DATA FOR ANALYSIS:
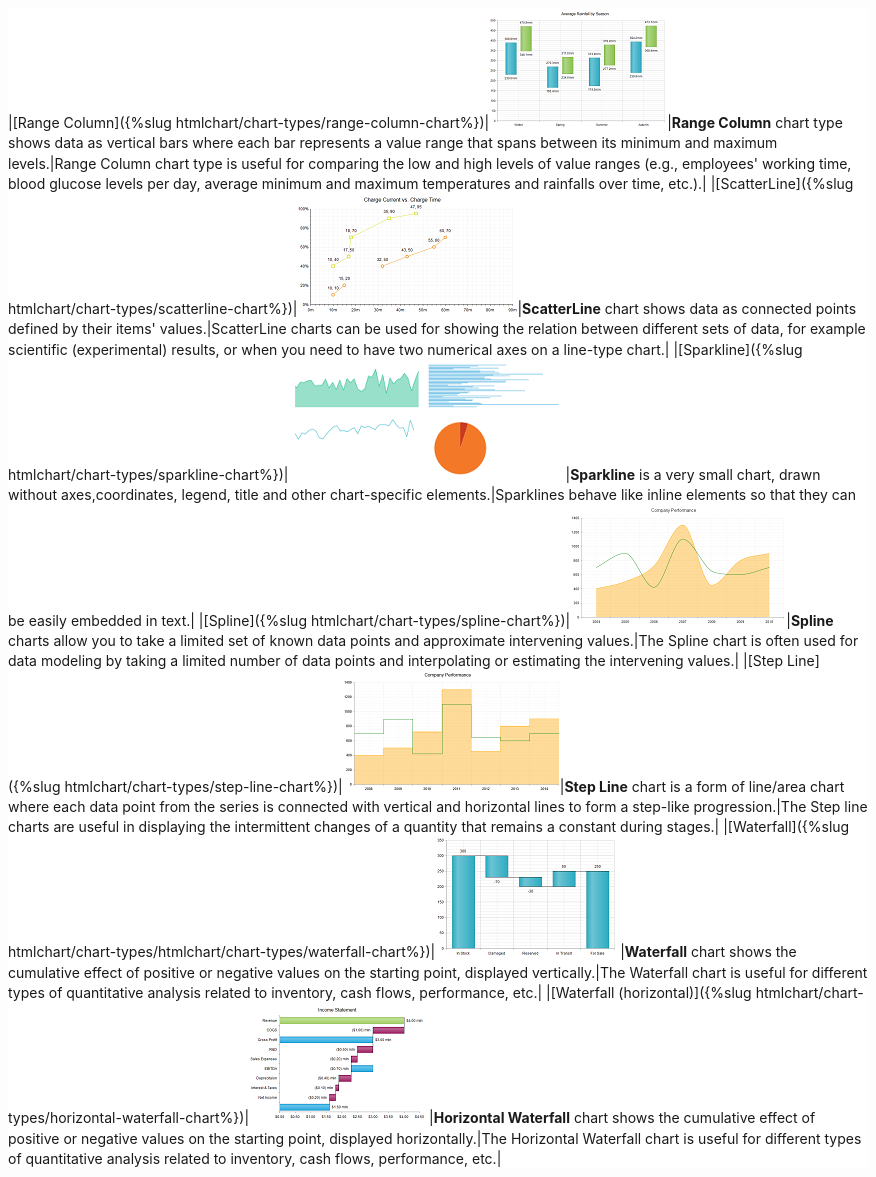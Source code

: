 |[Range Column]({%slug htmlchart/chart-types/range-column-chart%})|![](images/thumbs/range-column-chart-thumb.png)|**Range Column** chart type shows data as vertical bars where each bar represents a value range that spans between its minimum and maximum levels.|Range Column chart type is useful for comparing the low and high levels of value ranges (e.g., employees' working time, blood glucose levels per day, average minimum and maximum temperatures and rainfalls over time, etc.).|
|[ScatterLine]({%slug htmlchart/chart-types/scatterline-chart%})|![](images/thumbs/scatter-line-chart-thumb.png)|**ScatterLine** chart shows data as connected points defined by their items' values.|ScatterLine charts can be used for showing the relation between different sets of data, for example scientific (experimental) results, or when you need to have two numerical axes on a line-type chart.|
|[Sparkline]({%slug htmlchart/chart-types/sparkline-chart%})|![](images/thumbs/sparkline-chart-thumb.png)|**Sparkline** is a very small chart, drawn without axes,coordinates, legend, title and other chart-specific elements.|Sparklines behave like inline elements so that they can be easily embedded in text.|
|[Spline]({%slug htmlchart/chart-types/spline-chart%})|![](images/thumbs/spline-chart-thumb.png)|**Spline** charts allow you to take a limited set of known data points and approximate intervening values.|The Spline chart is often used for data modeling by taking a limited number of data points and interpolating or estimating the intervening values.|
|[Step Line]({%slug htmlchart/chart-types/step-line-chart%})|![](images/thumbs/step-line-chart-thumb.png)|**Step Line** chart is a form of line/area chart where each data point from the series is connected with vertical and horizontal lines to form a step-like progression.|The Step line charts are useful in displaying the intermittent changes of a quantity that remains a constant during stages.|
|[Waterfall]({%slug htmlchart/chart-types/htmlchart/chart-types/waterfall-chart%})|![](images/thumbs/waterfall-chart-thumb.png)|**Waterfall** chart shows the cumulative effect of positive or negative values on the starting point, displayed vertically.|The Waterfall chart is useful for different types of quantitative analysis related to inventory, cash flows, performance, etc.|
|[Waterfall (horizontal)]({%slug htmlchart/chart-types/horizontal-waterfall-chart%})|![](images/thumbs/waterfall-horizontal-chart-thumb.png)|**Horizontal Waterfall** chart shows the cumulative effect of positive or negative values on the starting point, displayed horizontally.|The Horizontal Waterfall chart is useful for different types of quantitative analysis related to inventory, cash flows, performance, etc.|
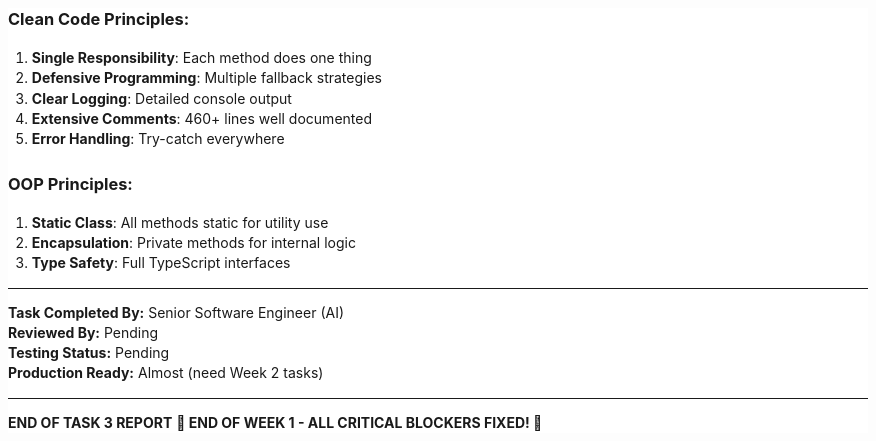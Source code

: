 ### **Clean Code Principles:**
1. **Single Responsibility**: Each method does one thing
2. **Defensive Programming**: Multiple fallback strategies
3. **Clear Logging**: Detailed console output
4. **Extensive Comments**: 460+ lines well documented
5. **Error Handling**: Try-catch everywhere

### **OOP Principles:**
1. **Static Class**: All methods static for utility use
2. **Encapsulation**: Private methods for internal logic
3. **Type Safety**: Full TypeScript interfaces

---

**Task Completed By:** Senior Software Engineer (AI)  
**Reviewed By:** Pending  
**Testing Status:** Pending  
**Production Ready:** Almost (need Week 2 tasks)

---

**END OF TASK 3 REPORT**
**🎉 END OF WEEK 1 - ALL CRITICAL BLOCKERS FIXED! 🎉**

WHAT THE TASK ASKS: A faithful copy is needed: reproduce all of the data above, leaving the pictures out.

SOLUTION TO THIS TASK:
Source code

: |[Range Column]({%slug htmlchart/chart-types/range-column-chart%})|![](images/thumbs/range-column-chart-thumb.png)|**Range Column** chart type shows data as vertical bars where each bar represents a value range that spans between its minimum and maximum levels.|Range Column chart type is useful for comparing the low and high levels of value ranges (e.g., employees' working time, blood glucose levels per day, average minimum and maximum temperatures and rainfalls over time, etc.).|
|[ScatterLine]({%slug htmlchart/chart-types/scatterline-chart%})|![](images/thumbs/scatter-line-chart-thumb.png)|**ScatterLine** chart shows data as connected points defined by their items' values.|ScatterLine charts can be used for showing the relation between different sets of data, for example scientific (experimental) results, or when you need to have two numerical axes on a line-type chart.|
|[Sparkline]({%slug htmlchart/chart-types/sparkline-chart%})|![](images/thumbs/sparkline-chart-thumb.png)|**Sparkline** is a very small chart, drawn without axes,coordinates, legend, title and other chart-specific elements.|Sparklines behave like inline elements so that they can be easily embedded in text.|
|[Spline]({%slug htmlchart/chart-types/spline-chart%})|![](images/thumbs/spline-chart-thumb.png)|**Spline** charts allow you to take a limited set of known data points and approximate intervening values.|The Spline chart is often used for data modeling by taking a limited number of data points and interpolating or estimating the intervening values.|
|[Step Line]({%slug htmlchart/chart-types/step-line-chart%})|![](images/thumbs/step-line-chart-thumb.png)|**Step Line** chart is a form of line/area chart where each data point from the series is connected with vertical and horizontal lines to form a step-like progression.|The Step line charts are useful in displaying the intermittent changes of a quantity that remains a constant during stages.|
|[Waterfall]({%slug htmlchart/chart-types/htmlchart/chart-types/waterfall-chart%})|![](images/thumbs/waterfall-chart-thumb.png)|**Waterfall** chart shows the cumulative effect of positive or negative values on the starting point, displayed vertically.|The Waterfall chart is useful for different types of quantitative analysis related to inventory, cash flows, performance, etc.|
|[Waterfall (horizontal)]({%slug htmlchart/chart-types/horizontal-waterfall-chart%})|![](images/thumbs/waterfall-horizontal-chart-thumb.png)|**Horizontal Waterfall** chart shows the cumulative effect of positive or negative values on the starting point, displayed horizontally.|The Horizontal Waterfall chart is useful for different types of quantitative analysis related to inventory, cash flows, performance, etc.|
Source code

: ### **Clean Code Principles:**
1. **Single Responsibility**: Each method does one thing
2. **Defensive Programming**: Multiple fallback strategies
3. **Clear Logging**: Detailed console output
4. **Extensive Comments**: 460+ lines well documented
5. **Error Handling**: Try-catch everywhere

### **OOP Principles:**
1. **Static Class**: All methods static for utility use
2. **Encapsulation**: Private methods for internal logic
3. **Type Safety**: Full TypeScript interfaces

---

**Task Completed By:** Senior Software Engineer (AI)  
**Reviewed By:** Pending  
**Testing Status:** Pending  
**Production Ready:** Almost (need Week 2 tasks)

---

**END OF TASK 3 REPORT**
**🎉 END OF WEEK 1 - ALL CRITICAL BLOCKERS FIXED! 🎉**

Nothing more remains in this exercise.